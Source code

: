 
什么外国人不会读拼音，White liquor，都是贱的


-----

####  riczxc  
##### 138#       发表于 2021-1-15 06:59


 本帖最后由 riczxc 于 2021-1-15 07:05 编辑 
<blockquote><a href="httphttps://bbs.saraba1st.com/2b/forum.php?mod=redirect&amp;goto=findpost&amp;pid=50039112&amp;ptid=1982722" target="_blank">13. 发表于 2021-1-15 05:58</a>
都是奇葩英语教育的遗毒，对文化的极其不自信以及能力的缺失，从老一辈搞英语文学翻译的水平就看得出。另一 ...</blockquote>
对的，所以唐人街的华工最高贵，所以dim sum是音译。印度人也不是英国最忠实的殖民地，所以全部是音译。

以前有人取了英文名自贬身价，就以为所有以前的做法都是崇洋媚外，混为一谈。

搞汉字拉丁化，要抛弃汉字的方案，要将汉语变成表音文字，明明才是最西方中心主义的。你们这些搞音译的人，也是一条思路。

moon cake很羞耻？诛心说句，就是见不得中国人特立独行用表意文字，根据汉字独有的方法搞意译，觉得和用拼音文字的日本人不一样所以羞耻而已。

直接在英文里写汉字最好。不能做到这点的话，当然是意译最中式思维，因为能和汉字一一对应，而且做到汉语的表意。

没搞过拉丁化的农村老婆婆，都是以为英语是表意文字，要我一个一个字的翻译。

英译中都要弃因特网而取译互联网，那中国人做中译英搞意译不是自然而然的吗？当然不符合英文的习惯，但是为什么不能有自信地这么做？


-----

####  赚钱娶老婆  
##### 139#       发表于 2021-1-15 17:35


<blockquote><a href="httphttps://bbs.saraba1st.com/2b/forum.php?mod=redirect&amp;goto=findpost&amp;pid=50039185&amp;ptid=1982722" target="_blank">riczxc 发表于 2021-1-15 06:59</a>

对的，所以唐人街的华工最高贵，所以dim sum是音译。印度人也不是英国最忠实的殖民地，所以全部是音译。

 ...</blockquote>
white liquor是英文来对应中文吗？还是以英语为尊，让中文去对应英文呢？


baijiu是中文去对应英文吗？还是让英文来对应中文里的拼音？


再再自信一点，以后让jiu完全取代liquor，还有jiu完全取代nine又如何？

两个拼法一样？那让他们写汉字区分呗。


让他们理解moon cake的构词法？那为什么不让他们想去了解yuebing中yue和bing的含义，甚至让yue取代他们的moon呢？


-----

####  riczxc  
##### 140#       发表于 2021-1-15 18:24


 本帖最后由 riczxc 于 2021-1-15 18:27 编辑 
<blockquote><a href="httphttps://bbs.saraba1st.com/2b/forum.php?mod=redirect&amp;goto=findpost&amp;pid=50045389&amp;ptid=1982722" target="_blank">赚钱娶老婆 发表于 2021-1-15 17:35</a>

■ **Your objective**: Tell how many lines of the data above hold the string "goto". The number alone is the answer.

■ **Response**: 3